Dauntless Dessert
Presented by Chloé Merz, Perfectionists 2018
Germany's 2018 Perfectionist winner, this citrusy and herbal cocktail was inspired by the bartender's family breakfasts.
Recipe Ingredients
1.75 oz | Patrón Reposado |
1 oz | Grapefruit oleo acid* |
.5 oz | Black tea syrup** |
+ | 1 bar spoon Bergamot spirits |
+ | 1 bar spoon Absinthe |
+ | Grapefruit zest for garnish |
52.5 ml | Patrón Reposado |
30 ml | Grapefruit oleo acid* |
15 ml | Black tea syrup** |
+ | 1 bar spoon Bergamot spirits |
+ | 1 bar spoon Absinthe |
+ | Grapefruit zest for garnish |
Unless noted, drinks should be made one at a time.
How to Make
- Add all ingredients to a shaker with ice.
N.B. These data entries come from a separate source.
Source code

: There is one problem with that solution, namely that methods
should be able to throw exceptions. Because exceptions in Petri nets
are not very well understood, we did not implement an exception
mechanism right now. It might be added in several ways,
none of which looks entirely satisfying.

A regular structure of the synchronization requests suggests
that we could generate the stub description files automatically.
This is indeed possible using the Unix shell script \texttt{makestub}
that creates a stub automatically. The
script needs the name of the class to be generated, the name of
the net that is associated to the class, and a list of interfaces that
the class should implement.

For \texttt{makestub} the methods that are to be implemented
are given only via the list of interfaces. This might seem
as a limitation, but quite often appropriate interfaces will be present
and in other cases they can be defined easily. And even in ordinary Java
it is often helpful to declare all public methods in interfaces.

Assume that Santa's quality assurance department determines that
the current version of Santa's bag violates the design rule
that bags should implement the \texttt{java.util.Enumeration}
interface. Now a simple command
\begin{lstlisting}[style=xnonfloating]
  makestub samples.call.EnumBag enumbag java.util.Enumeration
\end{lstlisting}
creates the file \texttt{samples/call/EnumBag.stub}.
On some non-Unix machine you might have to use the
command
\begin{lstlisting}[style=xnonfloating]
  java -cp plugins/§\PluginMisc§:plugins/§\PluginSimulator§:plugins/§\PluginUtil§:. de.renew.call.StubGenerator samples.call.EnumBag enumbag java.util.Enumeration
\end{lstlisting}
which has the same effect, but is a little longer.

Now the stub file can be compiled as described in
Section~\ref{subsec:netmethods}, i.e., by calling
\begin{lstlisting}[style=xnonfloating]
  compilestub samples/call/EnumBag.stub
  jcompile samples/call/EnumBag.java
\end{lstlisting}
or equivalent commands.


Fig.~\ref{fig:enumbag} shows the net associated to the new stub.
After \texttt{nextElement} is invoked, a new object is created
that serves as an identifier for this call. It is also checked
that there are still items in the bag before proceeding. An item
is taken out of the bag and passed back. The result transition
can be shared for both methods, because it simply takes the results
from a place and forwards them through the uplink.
- Shake for 15 to 20 seconds.
- Double strain into a cordial glass.
- Garnish with grapefruit zest.
*Grapefruit oleic acid:
Combine zests from 10 grapefruits and add 2 pounds of sugar (this is best done with a sealable plastic bag or vacuum bag). Let rest for 24-48 hours until all the oils are removed from the zests. Next, mix 2.5 oz malic acid with 1 liter of water until dissolved. Add the resulting malic acid solution to the grapefruit oleo acid. Stir until all the sugar is dissolved and then strain out the zests.
**Black tea syrup:
Steep 10 tea bags in 1 liter of hot water for approximately 5-8 minutes. Remove the tea bags and add 1 pound of sugar and stir until completely dissolved.